Novice and enthusiast overclockers will feel right at home with the well-documented and detailed BIOS options offered on the Gigabyte GA-X58A-UD7. Initial BIOS firmware was not very friendly to several memory kits, but otherwise the F (and now F6) firmware tested in this article was bullet-proof and worked great for eight different sets of memory. Eight total SATA ports will ensure that no drive is left behind (a popular initiative for my SSD collection), but the SATA-III 6Gbps interface will only benefit compatible modern drives that can reach or exceed the SATA-3GB/s threshold. SuperSpeed 3.0 is really the only functional leap over the others, as SuperSpeed USB 3.0 External Storage Products are actually selling.

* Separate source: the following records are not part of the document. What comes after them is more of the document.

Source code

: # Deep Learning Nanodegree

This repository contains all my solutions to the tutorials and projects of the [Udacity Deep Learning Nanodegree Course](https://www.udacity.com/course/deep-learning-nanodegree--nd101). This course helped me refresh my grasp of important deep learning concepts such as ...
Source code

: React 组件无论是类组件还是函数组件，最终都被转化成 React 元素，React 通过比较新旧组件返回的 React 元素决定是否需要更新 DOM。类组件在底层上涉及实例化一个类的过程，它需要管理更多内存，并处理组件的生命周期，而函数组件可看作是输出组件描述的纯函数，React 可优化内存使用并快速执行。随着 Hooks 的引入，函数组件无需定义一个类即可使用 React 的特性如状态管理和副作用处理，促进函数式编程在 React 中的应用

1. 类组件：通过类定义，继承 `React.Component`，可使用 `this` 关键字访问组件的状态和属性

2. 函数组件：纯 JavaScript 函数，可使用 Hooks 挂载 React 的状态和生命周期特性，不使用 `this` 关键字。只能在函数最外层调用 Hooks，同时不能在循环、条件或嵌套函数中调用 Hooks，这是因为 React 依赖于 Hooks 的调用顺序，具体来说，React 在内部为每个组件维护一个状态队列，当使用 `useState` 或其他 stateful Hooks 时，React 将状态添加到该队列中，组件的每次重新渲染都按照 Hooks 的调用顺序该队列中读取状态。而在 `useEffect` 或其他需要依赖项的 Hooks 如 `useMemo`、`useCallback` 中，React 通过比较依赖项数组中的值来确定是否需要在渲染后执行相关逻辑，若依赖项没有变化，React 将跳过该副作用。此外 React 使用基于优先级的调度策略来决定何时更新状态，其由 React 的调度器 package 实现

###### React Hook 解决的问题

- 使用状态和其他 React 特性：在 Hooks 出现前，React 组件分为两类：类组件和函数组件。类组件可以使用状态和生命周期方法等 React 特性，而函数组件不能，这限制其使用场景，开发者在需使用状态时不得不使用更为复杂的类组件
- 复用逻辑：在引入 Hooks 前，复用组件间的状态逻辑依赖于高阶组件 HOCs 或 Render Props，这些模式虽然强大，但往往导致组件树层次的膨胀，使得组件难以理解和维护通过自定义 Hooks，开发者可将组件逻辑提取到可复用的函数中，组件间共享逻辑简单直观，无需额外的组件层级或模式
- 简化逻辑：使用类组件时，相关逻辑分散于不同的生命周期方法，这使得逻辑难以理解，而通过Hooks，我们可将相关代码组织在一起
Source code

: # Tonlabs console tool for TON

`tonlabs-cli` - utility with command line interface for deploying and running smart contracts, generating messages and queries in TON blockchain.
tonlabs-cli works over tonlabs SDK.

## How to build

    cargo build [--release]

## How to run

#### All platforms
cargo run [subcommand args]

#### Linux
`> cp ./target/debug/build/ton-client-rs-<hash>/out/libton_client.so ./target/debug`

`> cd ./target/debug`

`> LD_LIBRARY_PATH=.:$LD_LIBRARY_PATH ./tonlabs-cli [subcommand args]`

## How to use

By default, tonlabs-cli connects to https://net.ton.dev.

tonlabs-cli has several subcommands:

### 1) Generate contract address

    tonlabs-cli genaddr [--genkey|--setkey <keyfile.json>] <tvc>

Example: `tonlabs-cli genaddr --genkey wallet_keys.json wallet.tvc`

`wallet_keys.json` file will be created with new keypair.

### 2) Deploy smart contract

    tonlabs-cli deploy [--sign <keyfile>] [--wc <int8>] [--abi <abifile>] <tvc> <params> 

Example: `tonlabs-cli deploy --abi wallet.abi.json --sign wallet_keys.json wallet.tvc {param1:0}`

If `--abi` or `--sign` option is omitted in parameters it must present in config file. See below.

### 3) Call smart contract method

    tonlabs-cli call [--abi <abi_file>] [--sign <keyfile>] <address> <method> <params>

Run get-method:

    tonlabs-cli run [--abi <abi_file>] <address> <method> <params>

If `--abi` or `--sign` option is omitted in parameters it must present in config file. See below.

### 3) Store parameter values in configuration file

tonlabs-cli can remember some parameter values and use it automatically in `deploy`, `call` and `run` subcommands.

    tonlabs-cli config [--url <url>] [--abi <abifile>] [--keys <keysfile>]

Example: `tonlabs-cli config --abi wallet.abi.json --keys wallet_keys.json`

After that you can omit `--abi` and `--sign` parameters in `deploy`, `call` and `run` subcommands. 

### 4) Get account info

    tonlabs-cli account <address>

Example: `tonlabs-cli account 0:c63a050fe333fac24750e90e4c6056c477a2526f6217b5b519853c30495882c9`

The full depth of proprietary product features adds value to the asking price when you add them up, especially TPM encryption security and the Hybrid Silent-Pipe 2 module or X58 waterblock. Considering the improved real-world performance against existing USB-2.0/SATA-3G X58-Express solutions, enthusiasts can count on top-level system performance with the Gigabyte GA-X58A-UD7 motherboard.
+ Only X58 Motherboard with SATA-6G RAID Support
- Very expensive 'enthusiast' motherboard solution
Final Score: 9.0 out of 10.
Excellence Achievement: Benchmark Reviews Golden Tachometer Award.